● EXTRACTED INFORMATION:
__________

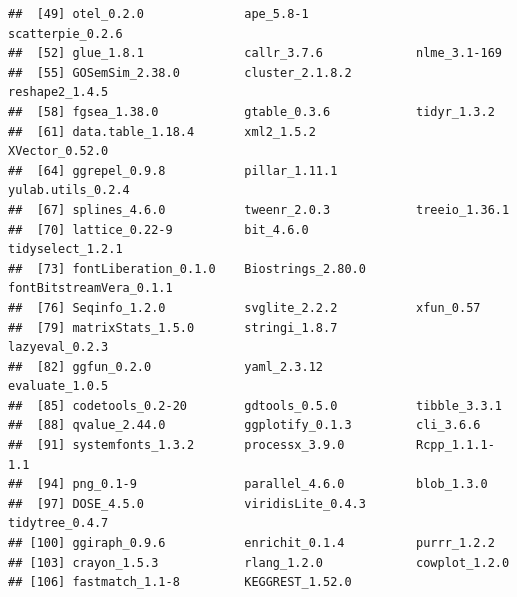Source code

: \documentclass[
  11pt,
]{article}
\begin{document}
\begin{verbatim}
##  [49] otel_0.2.0              ape_5.8-1               scatterpie_0.2.6       
##  [52] glue_1.8.1              callr_3.7.6             nlme_3.1-169           
##  [55] GOSemSim_2.38.0         cluster_2.1.8.2         reshape2_1.4.5         
##  [58] fgsea_1.38.0            gtable_0.3.6            tidyr_1.3.2            
##  [61] data.table_1.18.4       xml2_1.5.2              XVector_0.52.0         
##  [64] ggrepel_0.9.8           pillar_1.11.1           yulab.utils_0.2.4      
##  [67] splines_4.6.0           tweenr_2.0.3            treeio_1.36.1          
##  [70] lattice_0.22-9          bit_4.6.0               tidyselect_1.2.1       
##  [73] fontLiberation_0.1.0    Biostrings_2.80.0       fontBitstreamVera_0.1.1
##  [76] Seqinfo_1.2.0           svglite_2.2.2           xfun_0.57              
##  [79] matrixStats_1.5.0       stringi_1.8.7           lazyeval_0.2.3         
##  [82] ggfun_0.2.0             yaml_2.3.12             evaluate_1.0.5         
##  [85] codetools_0.2-20        gdtools_0.5.0           tibble_3.3.1           
##  [88] qvalue_2.44.0           ggplotify_0.1.3         cli_3.6.6              
##  [91] systemfonts_1.3.2       processx_3.9.0          Rcpp_1.1.1-1.1         
##  [94] png_0.1-9               parallel_4.6.0          blob_1.3.0             
##  [97] DOSE_4.5.0              viridisLite_0.4.3       tidytree_0.4.7         
## [100] ggiraph_0.9.6           enrichit_0.1.4          purrr_1.2.2            
## [103] crayon_1.5.3            rlang_1.2.0             cowplot_1.2.0          
## [106] fastmatch_1.1-8         KEGGREST_1.52.0
\end{verbatim}
\end{document}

__________

● WORK TO COMPLETE:
What is needed here is an exact transcript of the data above, pictures excluded.

● TASK SOLUTION:
Source code

: \documentclass[
  11pt,
]{article}
\begin{document}
\begin{verbatim}
##  [49] otel_0.2.0              ape_5.8-1               scatterpie_0.2.6       
##  [52] glue_1.8.1              callr_3.7.6             nlme_3.1-169           
##  [55] GOSemSim_2.38.0         cluster_2.1.8.2         reshape2_1.4.5         
##  [58] fgsea_1.38.0            gtable_0.3.6            tidyr_1.3.2            
##  [61] data.table_1.18.4       xml2_1.5.2              XVector_0.52.0         
##  [64] ggrepel_0.9.8           pillar_1.11.1           yulab.utils_0.2.4      
##  [67] splines_4.6.0           tweenr_2.0.3            treeio_1.36.1          
##  [70] lattice_0.22-9          bit_4.6.0               tidyselect_1.2.1       
##  [73] fontLiberation_0.1.0    Biostrings_2.80.0       fontBitstreamVera_0.1.1
##  [76] Seqinfo_1.2.0           svglite_2.2.2           xfun_0.57              
##  [79] matrixStats_1.5.0       stringi_1.8.7           lazyeval_0.2.3         
##  [82] ggfun_0.2.0             yaml_2.3.12             evaluate_1.0.5         
##  [85] codetools_0.2-20        gdtools_0.5.0           tibble_3.3.1           
##  [88] qvalue_2.44.0           ggplotify_0.1.3         cli_3.6.6              
##  [91] systemfonts_1.3.2       processx_3.9.0          Rcpp_1.1.1-1.1         
##  [94] png_0.1-9               parallel_4.6.0          blob_1.3.0             
##  [97] DOSE_4.5.0              viridisLite_0.4.3       tidytree_0.4.7         
## [100] ggiraph_0.9.6           enrichit_0.1.4          purrr_1.2.2            
## [103] crayon_1.5.3            rlang_1.2.0             cowplot_1.2.0          
## [106] fastmatch_1.1-8         KEGGREST_1.52.0
\end{verbatim}
\end{document}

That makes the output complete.